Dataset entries
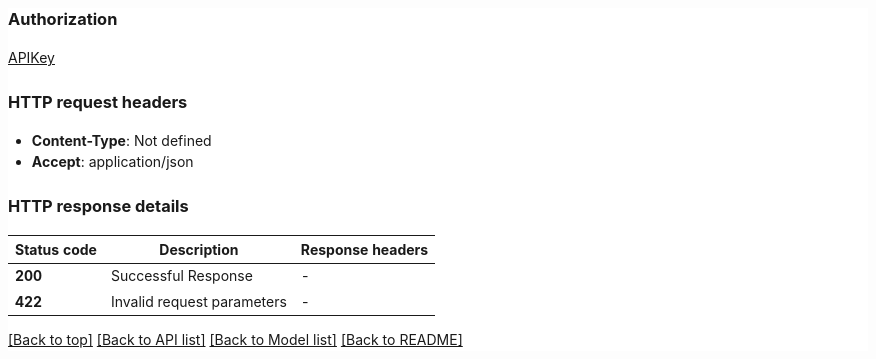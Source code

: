 ### Authorization

[APIKey](../README.md#APIKey)

### HTTP request headers

 - **Content-Type**: Not defined
 - **Accept**: application/json

### HTTP response details

| Status code | Description | Response headers |
|-------------|-------------|------------------|
**200** | Successful Response |  -  |
**422** | Invalid request parameters |  -  |

[[Back to top]](#) [[Back to API list]](../README.md#documentation-for-api-endpoints) [[Back to Model list]](../README.md#documentation-for-models) [[Back to README]](../README.md)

**EXERCISE PROMPT**
All lines in the entries above that include "README" should be found and copied.

**RESPONSE BOX**
[APIKey](../README.md#APIKey)
[[Back to top]](#) [[Back to API list]](../README.md#documentation-for-api-endpoints) [[Back to Model list]](../README.md#documentation-for-models) [[Back to README]](../README.md)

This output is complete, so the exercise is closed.